START Record excerpts
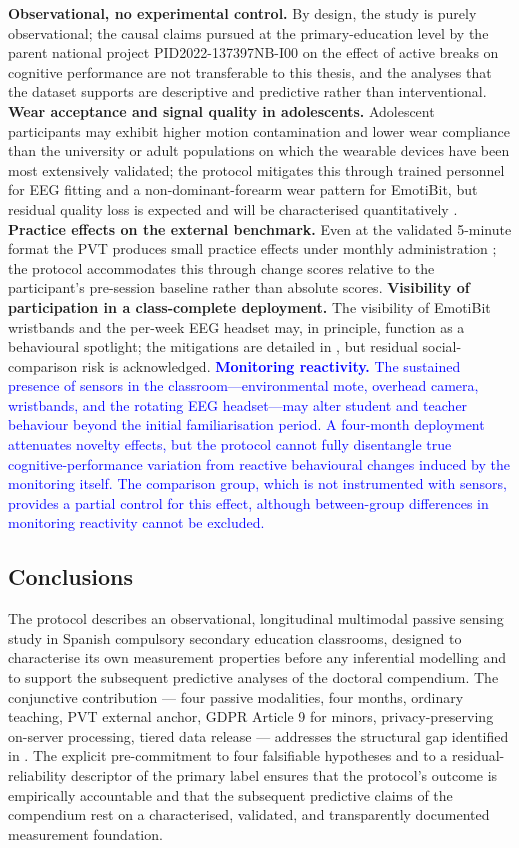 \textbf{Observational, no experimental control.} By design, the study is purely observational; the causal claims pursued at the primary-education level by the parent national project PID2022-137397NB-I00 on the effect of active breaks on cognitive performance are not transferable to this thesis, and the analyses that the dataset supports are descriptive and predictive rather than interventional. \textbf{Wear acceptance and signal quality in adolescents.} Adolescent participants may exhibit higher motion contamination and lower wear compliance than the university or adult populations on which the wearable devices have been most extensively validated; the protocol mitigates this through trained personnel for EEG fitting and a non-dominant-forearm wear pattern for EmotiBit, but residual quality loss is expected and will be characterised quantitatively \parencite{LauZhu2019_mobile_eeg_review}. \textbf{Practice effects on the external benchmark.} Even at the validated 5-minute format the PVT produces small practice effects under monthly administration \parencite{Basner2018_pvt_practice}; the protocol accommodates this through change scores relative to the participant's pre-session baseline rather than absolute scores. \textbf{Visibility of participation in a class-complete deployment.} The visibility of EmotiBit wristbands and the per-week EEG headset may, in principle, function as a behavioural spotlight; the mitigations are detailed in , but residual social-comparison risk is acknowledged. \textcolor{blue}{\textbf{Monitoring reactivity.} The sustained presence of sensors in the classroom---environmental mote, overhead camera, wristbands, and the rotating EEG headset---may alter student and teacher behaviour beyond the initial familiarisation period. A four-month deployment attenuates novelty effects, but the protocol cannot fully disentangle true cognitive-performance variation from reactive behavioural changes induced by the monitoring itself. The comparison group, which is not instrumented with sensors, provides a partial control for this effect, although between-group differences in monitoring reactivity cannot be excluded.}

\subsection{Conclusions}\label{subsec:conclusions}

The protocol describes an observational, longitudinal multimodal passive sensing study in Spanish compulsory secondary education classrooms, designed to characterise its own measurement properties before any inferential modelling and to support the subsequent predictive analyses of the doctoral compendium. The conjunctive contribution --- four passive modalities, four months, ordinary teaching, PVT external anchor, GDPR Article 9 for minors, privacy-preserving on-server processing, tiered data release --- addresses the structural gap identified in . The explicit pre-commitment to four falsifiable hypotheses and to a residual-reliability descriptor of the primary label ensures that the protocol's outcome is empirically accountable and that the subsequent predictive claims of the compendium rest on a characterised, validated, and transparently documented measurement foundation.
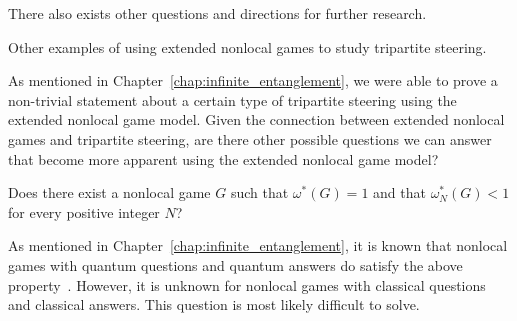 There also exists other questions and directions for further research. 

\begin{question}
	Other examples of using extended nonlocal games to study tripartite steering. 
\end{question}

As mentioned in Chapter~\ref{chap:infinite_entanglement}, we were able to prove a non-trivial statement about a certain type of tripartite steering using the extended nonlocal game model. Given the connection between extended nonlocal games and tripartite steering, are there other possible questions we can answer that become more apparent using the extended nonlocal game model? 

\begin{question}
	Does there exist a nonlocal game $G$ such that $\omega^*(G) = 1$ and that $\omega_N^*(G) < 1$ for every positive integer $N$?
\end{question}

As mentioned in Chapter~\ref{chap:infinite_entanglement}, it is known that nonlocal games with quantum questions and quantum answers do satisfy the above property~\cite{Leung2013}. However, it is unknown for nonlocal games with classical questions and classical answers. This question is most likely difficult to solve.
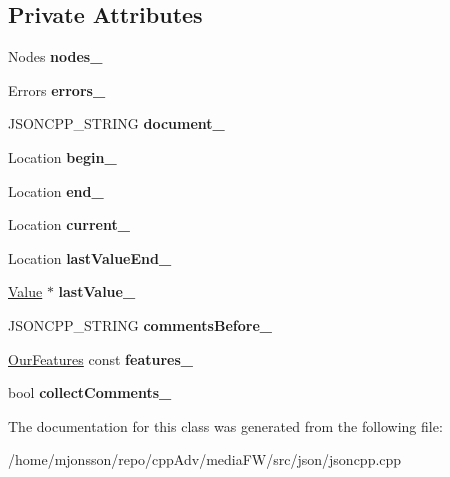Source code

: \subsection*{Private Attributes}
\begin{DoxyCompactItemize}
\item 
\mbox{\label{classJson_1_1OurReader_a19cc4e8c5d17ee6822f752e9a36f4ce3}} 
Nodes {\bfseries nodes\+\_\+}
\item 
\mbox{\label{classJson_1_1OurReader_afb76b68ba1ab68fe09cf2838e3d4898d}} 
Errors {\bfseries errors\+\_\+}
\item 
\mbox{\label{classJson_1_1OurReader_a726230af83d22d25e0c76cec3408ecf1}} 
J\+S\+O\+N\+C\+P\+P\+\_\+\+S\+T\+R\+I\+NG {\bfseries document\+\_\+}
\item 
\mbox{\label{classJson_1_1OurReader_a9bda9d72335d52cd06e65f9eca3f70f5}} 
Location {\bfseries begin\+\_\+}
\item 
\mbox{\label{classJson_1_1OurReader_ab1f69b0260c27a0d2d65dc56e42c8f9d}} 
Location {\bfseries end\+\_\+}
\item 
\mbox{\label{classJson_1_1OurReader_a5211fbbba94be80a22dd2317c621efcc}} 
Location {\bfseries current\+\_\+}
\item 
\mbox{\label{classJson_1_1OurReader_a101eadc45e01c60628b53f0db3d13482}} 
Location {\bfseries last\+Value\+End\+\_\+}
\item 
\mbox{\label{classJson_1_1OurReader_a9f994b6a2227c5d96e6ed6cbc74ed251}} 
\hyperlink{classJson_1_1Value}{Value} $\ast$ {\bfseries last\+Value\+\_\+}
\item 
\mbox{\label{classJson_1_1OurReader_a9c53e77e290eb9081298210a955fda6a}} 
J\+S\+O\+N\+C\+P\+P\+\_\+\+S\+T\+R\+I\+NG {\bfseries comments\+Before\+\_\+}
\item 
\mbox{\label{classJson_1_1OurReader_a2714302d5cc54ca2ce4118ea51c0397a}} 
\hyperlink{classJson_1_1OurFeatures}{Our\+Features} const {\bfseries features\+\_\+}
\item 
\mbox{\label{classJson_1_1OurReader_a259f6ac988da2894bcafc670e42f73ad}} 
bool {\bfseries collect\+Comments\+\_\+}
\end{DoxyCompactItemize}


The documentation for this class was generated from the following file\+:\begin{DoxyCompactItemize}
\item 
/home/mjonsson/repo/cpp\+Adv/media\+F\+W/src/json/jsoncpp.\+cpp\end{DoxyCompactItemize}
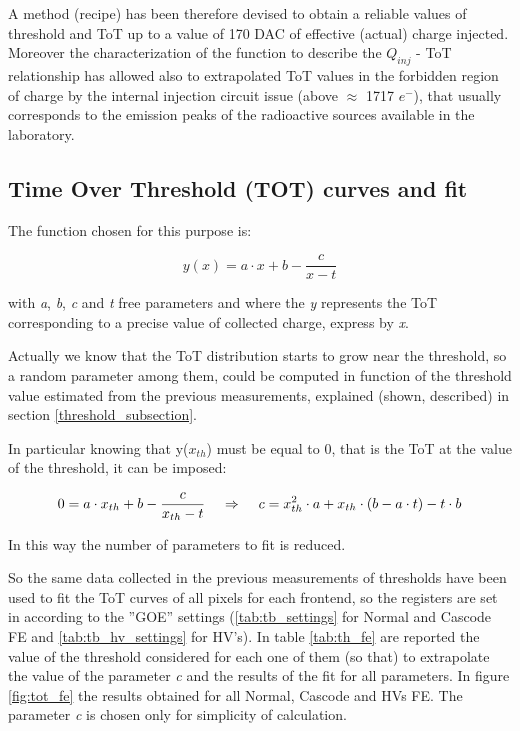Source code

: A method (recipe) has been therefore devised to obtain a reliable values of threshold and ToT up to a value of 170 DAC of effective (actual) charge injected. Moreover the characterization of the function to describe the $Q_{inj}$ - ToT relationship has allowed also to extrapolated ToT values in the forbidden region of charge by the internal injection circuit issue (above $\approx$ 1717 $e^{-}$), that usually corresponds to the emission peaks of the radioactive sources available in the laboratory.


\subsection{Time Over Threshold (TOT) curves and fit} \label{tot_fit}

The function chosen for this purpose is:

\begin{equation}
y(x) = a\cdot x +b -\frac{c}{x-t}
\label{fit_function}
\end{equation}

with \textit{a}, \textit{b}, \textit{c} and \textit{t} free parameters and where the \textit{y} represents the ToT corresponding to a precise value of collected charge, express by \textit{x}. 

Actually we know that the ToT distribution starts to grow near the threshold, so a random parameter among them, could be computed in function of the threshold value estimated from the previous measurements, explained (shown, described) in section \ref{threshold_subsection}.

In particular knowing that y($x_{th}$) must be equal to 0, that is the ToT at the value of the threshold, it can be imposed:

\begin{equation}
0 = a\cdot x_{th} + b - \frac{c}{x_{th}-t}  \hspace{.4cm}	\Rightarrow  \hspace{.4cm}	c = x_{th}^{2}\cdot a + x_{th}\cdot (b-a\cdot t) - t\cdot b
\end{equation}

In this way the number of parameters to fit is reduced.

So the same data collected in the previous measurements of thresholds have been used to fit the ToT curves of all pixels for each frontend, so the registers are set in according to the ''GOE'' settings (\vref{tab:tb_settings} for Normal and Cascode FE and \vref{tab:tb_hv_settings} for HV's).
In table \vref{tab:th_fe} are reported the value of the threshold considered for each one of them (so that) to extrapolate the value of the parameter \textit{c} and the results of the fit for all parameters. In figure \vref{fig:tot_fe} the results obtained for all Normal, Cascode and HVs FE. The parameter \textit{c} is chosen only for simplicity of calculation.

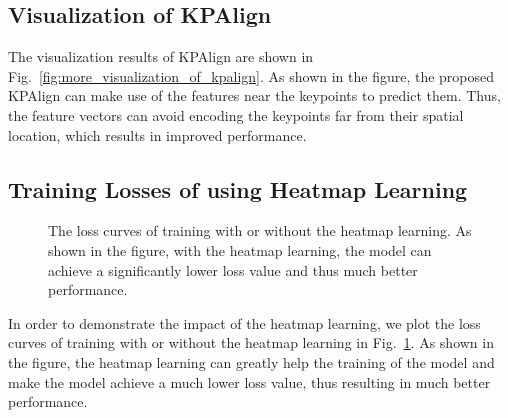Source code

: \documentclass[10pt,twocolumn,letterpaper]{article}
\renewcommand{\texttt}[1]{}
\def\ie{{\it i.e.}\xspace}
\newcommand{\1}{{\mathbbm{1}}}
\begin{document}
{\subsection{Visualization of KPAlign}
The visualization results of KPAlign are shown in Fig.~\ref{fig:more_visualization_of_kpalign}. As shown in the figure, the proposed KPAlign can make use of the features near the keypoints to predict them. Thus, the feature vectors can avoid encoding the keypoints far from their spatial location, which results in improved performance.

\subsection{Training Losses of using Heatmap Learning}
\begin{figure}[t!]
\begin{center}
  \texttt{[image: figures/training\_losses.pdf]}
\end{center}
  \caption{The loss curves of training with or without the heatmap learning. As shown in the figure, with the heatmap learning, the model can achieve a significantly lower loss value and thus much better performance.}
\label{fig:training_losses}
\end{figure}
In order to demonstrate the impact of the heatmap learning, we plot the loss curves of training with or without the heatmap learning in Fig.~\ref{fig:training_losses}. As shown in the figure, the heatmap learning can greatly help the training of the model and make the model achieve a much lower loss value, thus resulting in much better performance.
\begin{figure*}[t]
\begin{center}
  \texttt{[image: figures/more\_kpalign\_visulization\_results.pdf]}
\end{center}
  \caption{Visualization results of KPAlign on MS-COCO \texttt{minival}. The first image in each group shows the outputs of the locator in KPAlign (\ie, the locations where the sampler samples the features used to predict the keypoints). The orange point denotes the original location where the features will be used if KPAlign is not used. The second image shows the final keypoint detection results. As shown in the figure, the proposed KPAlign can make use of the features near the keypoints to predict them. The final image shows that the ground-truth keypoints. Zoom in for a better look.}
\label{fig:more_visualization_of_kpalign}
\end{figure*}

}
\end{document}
END Record excerpts
--- Activity ---
Pull out all lines from the entries above that include the word "hyperlink".

--- Written response ---
\hyperlink{classJson_1_1Value}{Value} $\ast$ {\bfseries last\+Value\+\_\+}
\hyperlink{classJson_1_1OurFeatures}{Our\+Features} const {\bfseries features\+\_\+}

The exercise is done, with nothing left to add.